Data shown:
+++

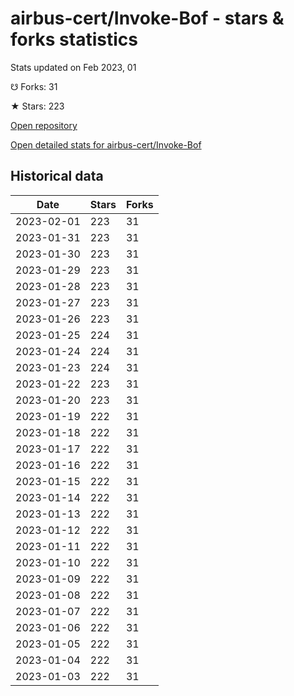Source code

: # airbus-cert/Invoke-Bof - stars & forks statistics

Stats updated on Feb 2023, 01

☋ Forks: 31

★ Stars: 223

[Open repository](https://github.com/airbus-cert/Invoke-Bof)

[Open detailed stats for airbus-cert/Invoke-Bof](https://reviewgithub.com/rep/airbus-cert/Invoke-Bof)

## Historical data
| Date | Stars | Forks |
|------|-------|-------|
| 2023-02-01 | 223 | 31 | 
| 2023-01-31 | 223 | 31 | 
| 2023-01-30 | 223 | 31 | 
| 2023-01-29 | 223 | 31 | 
| 2023-01-28 | 223 | 31 | 
| 2023-01-27 | 223 | 31 | 
| 2023-01-26 | 223 | 31 | 
| 2023-01-25 | 224 | 31 | 
| 2023-01-24 | 224 | 31 | 
| 2023-01-23 | 224 | 31 | 
| 2023-01-22 | 223 | 31 | 
| 2023-01-20 | 223 | 31 | 
| 2023-01-19 | 222 | 31 | 
| 2023-01-18 | 222 | 31 | 
| 2023-01-17 | 222 | 31 | 
| 2023-01-16 | 222 | 31 | 
| 2023-01-15 | 222 | 31 | 
| 2023-01-14 | 222 | 31 | 
| 2023-01-13 | 222 | 31 | 
| 2023-01-12 | 222 | 31 | 
| 2023-01-11 | 222 | 31 | 
| 2023-01-10 | 222 | 31 | 
| 2023-01-09 | 222 | 31 | 
| 2023-01-08 | 222 | 31 | 
| 2023-01-07 | 222 | 31 | 
| 2023-01-06 | 222 | 31 | 
| 2023-01-05 | 222 | 31 | 
| 2023-01-04 | 222 | 31 | 
| 2023-01-03 | 222 | 31 |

+++

Task statement: Beginning at the line with "2023-01-26 | 223 | 31 |" and ending at the line with "2023-01-09 | 222 | 31 |", reproduce each line of the data above exactly, and add no other lines.

Answer to this task:
| 2023-01-26 | 223 | 31 | 
| 2023-01-25 | 224 | 31 | 
| 2023-01-24 | 224 | 31 | 
| 2023-01-23 | 224 | 31 | 
| 2023-01-22 | 223 | 31 | 
| 2023-01-20 | 223 | 31 | 
| 2023-01-19 | 222 | 31 | 
| 2023-01-18 | 222 | 31 | 
| 2023-01-17 | 222 | 31 | 
| 2023-01-16 | 222 | 31 | 
| 2023-01-15 | 222 | 31 | 
| 2023-01-14 | 222 | 31 | 
| 2023-01-13 | 222 | 31 | 
| 2023-01-12 | 222 | 31 | 
| 2023-01-11 | 222 | 31 | 
| 2023-01-10 | 222 | 31 | 
| 2023-01-09 | 222 | 31 | 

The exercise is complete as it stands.